La dose tossica di queste piante nei ruminanti non è nota; per quanto riguarda le cipolle, per i carnivori domestici la quantità è dell’ordine di 5-10 g per chilo di peso corporeo. Le pecore e le capre sembrano essere meno suscettibili rispetto ad altri animali. Alcuni studi hanno valutato i segni clinici dell’avvelenamento da cipolla nel bovino: consumata alla dose di 0,04 kg per chilo di peso corporeo in una notte, hanno provocato una significativa emoglobinuria. In un secondo studio, i bovini hanno consumato circa 20 kg di cipolle per animale al giorno per sei settimane. In entrambi gli studi sono morti diversi bovini.
Altri segni erano perdita di appetito, ridotta motilità del rumine, tachicardia, tachipnea e ittero. Inoltre, è capitato anche che vacche gravide abbiano dato alla luce vitelli morti.
Colza e Brassicaceae
La colza (Brassica napus) e il cavolo (Brassica oleracea) appartengono alla famiglia delle Brassicaceae. La coltivazione della colza è diffusa in tutto il mondo per produrre olio commestibile destinato al consumo umano, all’alimentazione del bestiame, in particolare sotto forma di panelli, ma anche come biocarburante. Oltre che nei campi coltivati, la si può trovare anche ai bordi delle strade o nelle aree incolte.

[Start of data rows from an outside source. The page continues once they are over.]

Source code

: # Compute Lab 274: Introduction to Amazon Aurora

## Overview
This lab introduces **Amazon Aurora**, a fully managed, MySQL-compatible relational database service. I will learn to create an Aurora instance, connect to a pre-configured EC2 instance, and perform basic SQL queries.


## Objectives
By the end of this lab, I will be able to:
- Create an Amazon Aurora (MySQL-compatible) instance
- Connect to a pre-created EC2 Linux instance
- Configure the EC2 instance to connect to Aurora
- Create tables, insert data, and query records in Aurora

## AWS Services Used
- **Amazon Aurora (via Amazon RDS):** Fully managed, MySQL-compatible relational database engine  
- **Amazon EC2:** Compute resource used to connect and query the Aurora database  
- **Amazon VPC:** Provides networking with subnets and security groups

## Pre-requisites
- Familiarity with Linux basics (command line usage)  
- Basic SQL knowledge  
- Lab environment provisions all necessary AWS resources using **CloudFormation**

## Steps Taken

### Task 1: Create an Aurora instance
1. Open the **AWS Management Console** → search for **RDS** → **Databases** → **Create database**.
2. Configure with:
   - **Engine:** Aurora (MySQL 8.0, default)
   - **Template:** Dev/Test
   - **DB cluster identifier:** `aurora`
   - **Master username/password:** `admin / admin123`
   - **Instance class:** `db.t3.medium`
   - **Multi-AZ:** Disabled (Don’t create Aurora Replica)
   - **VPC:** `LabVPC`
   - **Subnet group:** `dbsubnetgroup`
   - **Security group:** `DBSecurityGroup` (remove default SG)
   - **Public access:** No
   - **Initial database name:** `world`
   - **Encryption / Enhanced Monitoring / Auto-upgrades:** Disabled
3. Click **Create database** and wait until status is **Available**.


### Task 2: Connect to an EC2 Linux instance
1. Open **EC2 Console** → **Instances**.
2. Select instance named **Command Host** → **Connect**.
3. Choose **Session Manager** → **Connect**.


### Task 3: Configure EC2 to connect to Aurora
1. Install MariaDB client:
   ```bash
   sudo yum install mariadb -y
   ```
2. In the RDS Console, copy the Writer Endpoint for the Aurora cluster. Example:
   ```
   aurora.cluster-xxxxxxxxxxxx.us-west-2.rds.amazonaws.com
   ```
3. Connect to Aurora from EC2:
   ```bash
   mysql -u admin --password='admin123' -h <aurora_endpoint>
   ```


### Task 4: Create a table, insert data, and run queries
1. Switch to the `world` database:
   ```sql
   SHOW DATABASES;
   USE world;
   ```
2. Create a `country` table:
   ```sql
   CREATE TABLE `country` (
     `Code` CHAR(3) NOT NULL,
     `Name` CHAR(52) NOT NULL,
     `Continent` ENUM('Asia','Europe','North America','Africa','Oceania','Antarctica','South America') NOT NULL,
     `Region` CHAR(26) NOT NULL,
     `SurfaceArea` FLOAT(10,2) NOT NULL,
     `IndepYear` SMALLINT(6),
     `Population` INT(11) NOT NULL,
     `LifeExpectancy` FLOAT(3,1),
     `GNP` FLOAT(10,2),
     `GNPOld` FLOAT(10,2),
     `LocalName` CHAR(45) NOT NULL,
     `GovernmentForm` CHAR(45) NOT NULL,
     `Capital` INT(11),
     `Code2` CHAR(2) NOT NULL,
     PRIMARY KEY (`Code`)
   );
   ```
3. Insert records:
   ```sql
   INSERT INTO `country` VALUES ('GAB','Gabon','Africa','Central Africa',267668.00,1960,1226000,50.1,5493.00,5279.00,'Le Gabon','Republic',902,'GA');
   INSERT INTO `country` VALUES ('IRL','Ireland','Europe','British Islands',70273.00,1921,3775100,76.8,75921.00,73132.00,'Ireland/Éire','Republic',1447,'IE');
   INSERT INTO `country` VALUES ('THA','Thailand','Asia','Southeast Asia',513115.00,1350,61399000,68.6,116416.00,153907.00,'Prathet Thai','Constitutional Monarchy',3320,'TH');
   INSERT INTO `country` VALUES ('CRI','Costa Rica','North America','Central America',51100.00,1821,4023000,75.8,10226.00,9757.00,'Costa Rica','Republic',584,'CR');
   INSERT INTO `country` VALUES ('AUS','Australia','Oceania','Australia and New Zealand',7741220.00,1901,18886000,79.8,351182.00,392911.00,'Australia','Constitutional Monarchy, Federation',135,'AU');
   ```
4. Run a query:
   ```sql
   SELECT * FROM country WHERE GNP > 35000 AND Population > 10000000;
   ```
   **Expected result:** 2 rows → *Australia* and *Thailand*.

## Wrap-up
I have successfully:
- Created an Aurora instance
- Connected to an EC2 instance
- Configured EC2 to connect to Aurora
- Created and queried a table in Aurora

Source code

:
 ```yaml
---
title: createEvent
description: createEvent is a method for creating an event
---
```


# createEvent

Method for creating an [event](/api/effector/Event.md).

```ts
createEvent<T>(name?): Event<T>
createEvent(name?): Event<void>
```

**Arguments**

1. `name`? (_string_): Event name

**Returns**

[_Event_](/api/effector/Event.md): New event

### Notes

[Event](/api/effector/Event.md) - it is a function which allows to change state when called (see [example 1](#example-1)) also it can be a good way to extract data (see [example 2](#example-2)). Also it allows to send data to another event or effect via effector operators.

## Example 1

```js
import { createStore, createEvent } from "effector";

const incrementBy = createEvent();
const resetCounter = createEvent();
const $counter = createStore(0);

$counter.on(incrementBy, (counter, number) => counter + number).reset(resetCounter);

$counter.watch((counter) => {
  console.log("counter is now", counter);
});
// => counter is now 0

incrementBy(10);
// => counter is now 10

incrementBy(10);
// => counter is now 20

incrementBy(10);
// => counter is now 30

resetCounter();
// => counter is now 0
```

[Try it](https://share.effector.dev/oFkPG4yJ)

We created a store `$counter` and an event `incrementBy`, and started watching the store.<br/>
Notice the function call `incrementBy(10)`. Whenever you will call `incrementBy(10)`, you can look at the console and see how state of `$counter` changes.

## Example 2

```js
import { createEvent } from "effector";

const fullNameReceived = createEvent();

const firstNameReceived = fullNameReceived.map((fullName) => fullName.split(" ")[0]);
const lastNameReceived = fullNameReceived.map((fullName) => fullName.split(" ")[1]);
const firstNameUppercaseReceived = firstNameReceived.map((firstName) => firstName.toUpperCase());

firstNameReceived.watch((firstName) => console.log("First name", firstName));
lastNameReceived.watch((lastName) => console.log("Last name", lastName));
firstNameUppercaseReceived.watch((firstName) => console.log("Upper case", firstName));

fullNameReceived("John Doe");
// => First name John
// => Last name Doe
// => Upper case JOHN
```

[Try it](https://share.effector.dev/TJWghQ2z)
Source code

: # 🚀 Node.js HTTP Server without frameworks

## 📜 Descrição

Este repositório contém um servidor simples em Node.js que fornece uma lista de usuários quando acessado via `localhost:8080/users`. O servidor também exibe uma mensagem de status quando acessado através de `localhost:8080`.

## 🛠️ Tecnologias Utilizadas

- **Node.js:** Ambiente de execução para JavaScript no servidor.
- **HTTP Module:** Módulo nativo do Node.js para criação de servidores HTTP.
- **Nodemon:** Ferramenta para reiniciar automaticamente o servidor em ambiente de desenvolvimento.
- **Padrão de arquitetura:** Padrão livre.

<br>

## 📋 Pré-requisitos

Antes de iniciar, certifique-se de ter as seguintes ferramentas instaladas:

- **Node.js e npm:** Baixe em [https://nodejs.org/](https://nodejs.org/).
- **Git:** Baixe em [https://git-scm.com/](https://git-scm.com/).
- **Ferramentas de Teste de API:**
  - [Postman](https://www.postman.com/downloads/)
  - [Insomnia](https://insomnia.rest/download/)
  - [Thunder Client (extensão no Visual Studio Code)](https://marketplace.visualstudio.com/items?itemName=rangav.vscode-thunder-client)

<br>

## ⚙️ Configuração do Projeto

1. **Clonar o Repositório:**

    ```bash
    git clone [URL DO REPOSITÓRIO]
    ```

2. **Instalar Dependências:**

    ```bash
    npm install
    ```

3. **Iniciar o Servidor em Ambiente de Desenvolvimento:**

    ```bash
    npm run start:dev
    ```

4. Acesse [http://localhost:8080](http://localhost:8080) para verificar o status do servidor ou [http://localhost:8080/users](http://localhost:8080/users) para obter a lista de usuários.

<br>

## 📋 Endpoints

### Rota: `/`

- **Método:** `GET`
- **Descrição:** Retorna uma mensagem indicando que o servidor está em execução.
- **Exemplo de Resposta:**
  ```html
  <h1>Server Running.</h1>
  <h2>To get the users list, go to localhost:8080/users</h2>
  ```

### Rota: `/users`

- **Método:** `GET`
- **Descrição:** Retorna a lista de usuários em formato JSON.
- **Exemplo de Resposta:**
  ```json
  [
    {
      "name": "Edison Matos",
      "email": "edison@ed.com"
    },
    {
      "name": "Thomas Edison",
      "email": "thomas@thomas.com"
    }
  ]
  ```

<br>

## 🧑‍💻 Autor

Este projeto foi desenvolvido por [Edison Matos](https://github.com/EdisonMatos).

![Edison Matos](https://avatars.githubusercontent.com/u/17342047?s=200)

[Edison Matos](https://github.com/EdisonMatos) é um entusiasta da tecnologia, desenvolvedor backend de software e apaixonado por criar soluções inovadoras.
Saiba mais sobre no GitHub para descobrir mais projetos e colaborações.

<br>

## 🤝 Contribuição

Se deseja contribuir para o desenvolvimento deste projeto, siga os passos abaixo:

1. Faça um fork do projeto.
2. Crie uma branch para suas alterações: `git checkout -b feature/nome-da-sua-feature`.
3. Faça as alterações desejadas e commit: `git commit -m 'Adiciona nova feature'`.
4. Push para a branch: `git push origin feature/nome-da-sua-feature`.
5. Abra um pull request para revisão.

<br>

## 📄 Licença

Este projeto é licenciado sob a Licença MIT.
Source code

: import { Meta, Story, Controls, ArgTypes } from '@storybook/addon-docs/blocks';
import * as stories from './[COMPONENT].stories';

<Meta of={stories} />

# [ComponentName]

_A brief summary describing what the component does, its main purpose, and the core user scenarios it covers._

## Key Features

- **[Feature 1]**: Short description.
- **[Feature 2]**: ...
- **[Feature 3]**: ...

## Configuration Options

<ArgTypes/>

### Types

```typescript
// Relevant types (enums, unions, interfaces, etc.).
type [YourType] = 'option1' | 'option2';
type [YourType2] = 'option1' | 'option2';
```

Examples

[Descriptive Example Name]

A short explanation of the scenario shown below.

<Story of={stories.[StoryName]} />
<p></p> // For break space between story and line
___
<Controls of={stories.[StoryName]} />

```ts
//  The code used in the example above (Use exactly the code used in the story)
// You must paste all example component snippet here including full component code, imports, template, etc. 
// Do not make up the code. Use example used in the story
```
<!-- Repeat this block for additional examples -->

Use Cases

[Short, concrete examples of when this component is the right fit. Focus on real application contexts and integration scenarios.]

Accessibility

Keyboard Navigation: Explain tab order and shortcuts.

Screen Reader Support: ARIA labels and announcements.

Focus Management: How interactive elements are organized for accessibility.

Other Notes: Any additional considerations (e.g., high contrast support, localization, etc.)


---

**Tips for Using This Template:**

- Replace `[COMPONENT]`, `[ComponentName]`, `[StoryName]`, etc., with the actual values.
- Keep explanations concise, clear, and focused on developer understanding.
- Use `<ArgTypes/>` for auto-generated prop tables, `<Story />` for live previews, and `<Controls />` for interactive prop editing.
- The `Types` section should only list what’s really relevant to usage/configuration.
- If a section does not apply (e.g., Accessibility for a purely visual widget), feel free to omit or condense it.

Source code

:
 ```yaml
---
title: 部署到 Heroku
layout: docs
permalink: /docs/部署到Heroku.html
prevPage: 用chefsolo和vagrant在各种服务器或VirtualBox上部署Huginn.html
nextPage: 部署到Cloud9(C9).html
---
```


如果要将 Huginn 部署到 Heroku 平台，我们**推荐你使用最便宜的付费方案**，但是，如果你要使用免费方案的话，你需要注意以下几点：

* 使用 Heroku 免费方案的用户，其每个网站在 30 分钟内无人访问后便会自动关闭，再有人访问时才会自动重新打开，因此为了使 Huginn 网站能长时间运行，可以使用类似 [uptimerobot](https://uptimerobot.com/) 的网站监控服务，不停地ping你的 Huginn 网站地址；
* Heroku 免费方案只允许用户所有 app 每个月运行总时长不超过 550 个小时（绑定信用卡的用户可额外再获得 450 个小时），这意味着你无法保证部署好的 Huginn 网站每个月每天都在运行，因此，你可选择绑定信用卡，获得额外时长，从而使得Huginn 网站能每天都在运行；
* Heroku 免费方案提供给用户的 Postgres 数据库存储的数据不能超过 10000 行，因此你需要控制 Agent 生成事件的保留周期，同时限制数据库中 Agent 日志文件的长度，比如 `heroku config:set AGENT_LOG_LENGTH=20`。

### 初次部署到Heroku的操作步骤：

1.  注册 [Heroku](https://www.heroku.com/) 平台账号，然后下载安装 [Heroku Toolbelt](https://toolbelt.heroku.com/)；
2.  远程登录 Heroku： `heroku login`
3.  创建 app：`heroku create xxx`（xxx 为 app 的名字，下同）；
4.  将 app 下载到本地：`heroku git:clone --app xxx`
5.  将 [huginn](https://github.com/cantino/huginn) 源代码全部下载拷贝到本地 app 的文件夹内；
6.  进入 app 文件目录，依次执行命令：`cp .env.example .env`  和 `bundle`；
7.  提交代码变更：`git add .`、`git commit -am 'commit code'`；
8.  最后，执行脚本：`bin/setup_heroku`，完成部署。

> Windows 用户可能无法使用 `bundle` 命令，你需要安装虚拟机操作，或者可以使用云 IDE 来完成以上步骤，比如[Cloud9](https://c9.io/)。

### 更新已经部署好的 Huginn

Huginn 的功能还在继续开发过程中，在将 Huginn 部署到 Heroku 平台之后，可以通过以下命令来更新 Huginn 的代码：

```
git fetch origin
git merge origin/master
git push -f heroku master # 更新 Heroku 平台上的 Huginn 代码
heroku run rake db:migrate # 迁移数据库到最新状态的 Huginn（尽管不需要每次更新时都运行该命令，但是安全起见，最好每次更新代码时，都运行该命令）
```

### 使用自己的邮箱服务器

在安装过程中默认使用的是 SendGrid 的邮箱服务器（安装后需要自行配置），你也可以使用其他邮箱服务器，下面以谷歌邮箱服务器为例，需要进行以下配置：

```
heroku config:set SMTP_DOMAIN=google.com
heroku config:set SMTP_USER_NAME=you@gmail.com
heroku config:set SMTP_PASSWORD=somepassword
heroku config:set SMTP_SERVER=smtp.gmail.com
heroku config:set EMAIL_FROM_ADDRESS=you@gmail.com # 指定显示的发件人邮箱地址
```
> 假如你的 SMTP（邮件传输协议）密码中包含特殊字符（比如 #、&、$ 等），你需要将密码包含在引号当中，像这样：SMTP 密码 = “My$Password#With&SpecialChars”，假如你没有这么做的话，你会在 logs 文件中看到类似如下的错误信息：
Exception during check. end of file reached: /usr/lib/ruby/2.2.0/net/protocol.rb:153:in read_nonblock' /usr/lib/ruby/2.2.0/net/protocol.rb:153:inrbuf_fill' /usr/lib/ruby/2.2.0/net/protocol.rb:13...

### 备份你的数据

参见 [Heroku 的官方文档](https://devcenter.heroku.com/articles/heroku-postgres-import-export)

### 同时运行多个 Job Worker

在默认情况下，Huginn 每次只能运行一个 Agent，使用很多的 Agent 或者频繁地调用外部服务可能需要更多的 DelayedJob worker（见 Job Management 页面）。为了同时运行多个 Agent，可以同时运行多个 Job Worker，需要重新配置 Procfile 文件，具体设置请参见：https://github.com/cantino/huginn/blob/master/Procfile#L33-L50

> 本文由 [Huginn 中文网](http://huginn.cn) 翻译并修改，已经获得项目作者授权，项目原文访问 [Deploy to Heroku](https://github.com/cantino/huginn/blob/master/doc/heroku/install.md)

La pianta, dai caratteristici fiori giallo oro, può raggiungere 1 m di altezza. Brassica oleracea var. acephala viene coltivato a scopo zootecnico, in particolare come foraggio per le vacche da latte, e può essere utilizzato anche come concimazione verde, come la senape.

Patogenesi
Si ritiene che la tossicità ematica della colza e di altre Brassicaceae sia legata alla presenza di un aminoacido, l’S-metil cisteina solfossido, che nel rumine si trasforma in dimetildisolfuro, che provoca la comparsa dei corpi di Heinz, probabilmente in seguito alla formazione di ponti disolfuro tra le molecole di emoglobina, che porta alla loro precipitazione nei globuli rossi. L’emolisi risultante porta ad anemia ed emoglobinuria.
Circostanze dell’intossicazione e quadro clinico
La colza e il cavolo da foraggio vengono selezionati in particolare per la loro bassa concentrazione di composti tossici; tuttavia, l’avvelenamento è possibile quando le condizioni pedoclimatiche ne hanno favorito l’accumulo o se le piante vengono somministrate eccessivamente. Anche una forte contaminazione da Brassicacee selvatiche o utilizzate come sovescio può favorirne l’insorgenza. Lo sviluppo dell’emolisi provoca apatia e la comparsa di un colore scuro o rosso delle urine dovuto all’emoglobinuria. L’analisi ematologica rivela un’anemia rigenerativa, generalmente moderata, che può essere accompagnata da tachipnea e tachicardia, con diminuzione della produzione di latte. Le mucose sono pallide e talvolta itteriche. La filtrazione renale della metaemoglobina può causare nefrite.
Non esiste una cura specifica per questo avvelenamento; la principale misura da attuare è l’interruzione della distribuzione del foraggio. La presenza di S-metil cisteina solfossido può essere associata a un contenuto eccessivo di altri composti potenzialmente tossici presenti nelle Brassicaceae, come gli eterosidi di zolfo e i nitrati.
Il quadro clinico può quindi essere complicato da disturbi respiratori, epatici e renali, nonché da metaemoglobinemia.
Le piante che causano disturbi ematologici nei ruminanti possono provenire da pascoli, dalla potatura delle siepi, dai giardini o persino essere mescolate alla razione.
Nella pratica, è importante chiedere agli allevatori, che devono essere informati dei rischi tossici associati a determinate piante, informazioni sull’alimentazione dei loro animali, in particolare sull’aggiunta volontaria o involontaria di determinate foraggere e, in caso affermativo, in quali proporzioni e per quanto tempo; è quindi utile che il veterinario si informi sulle specie vegetali presenti nella zona per comprendere i rischi per gli animali.

Per saperne di più:
- Rae HA. Onion toxicosis in a herd of beef cows. Can Vet J. 1999;40(1):55-57.
- Silva F, Garcês A, Magalhães C, Pires I. Diseases in Ruminants Associated with Pteridium aquilinum Ingestion. Biology and Life Sciences Forum. 2023; 24(1):8.
- Van der Kolk JH. Onion poisoning in a herd of dairy cattle. Vet. Rec. 2000;147(18):517-518.